Der neue Zwei-Liter-Motor hat gerade mal 20 Betriebsstunden runter und läuft wie ein frisch geöltes Uhrwerk, luftgekühlt, wie sich’s gehört. Kuhrs Vermutung, dass er mehr als die eingetragenen 70 Pferdestärken hat, braucht der TÜV ja nicht zu wissen.

Auf dem Obst-Gütle der Kuhrs fängt die lustige Figur auf dem Armaturenbrett bedenklich zu wackeln an. Wo andere einen Elvis haben, steht bei Kuhrs ein »goldener Mensch« mit Gitarre aus Hawaii, mitgebracht von einem der seltenen Familien-Urlaub ohne den VW-Bus. »Aloha« verkündet der polynesische Ureinwohner, und eine gelbe Hawaiikette schaukelt dazu im Takt.
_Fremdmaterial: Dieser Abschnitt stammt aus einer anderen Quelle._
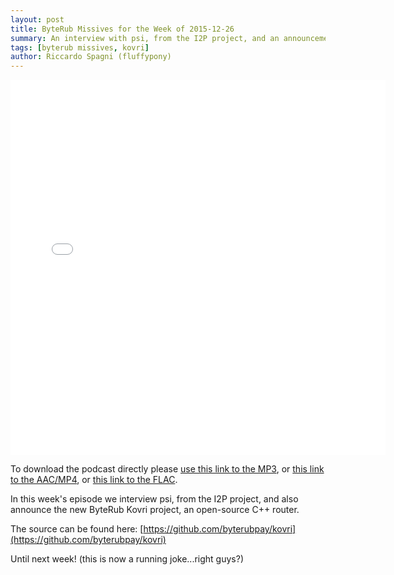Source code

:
 ```yaml
---
layout: post
title: ByteRub Missives for the Week of 2015-12-26
summary: An interview with psi, from the I2P project, and an announcement of the ByteRub Kovri project
tags: [byterub missives, kovri]
author: Riccardo Spagni (fluffypony)
---
```


<div class="text-center"><iframe style="border: none" src="//html5-player.libsyn.com/embed/episode/id/4038955/height/360/width/640/theme/standard-mini/direction/no/autoplay/no/autonext/no/thumbnail/yes/preload/no/no_addthis/no/" height="600" width="600" scrolling="no"  allowfullscreen webkitallowfullscreen mozallowfullscreen oallowfullscreen msallowfullscreen></iframe></div>

To download the podcast directly please [use this link to the MP3](http://traffic.libsyn.com/byterub/ByteRub_Missives_Podcast_for_the_week_of_2015-12-26.mp3), or [this link to the AAC/MP4](http://traffic.libsyn.com/byterub/ByteRub_Missives_Podcast_for_the_week_of_2015-12-26.mp4), or [this link to the FLAC](http://traffic.libsyn.com/byterub/ByteRub_Missives_Podcast_for_the_week_of_2015-12-26.flac).

In this week's episode we interview psi, from the I2P project, and also announce the new ByteRub Kovri project, an open-source C++ router.

The source can be found here: [https://github.com/byterubpay/kovri](https://github.com/byterubpay/kovri)

Until next week! (this is now a running joke...right guys?)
Es ist nicht das einzige Zeichen an dem grasgrünen Auto, das von einem weit gereisten Leben erzählt.

Obwohl er ein brandneues Wohnmobil zuhause stehen hat, würde er sofort wieder mit dem Westfalia-Bus in den Urlaub fahren. Jeder Handgriff sitzt. Das Hubdach, die Kochnische, der Campingtisch – alles ist mechanisch und voll funktionstüchtig. Allein die Gasheizung wird nicht mehr benutzt. Doch als Kuhr sie neulich bei der Hauptuntersuchung vorstellte, bekam er anerkennende Blicke und ungläubiges Staunen, dass alle Leitungen noch original sind. Deutsche Wertarbeit eben.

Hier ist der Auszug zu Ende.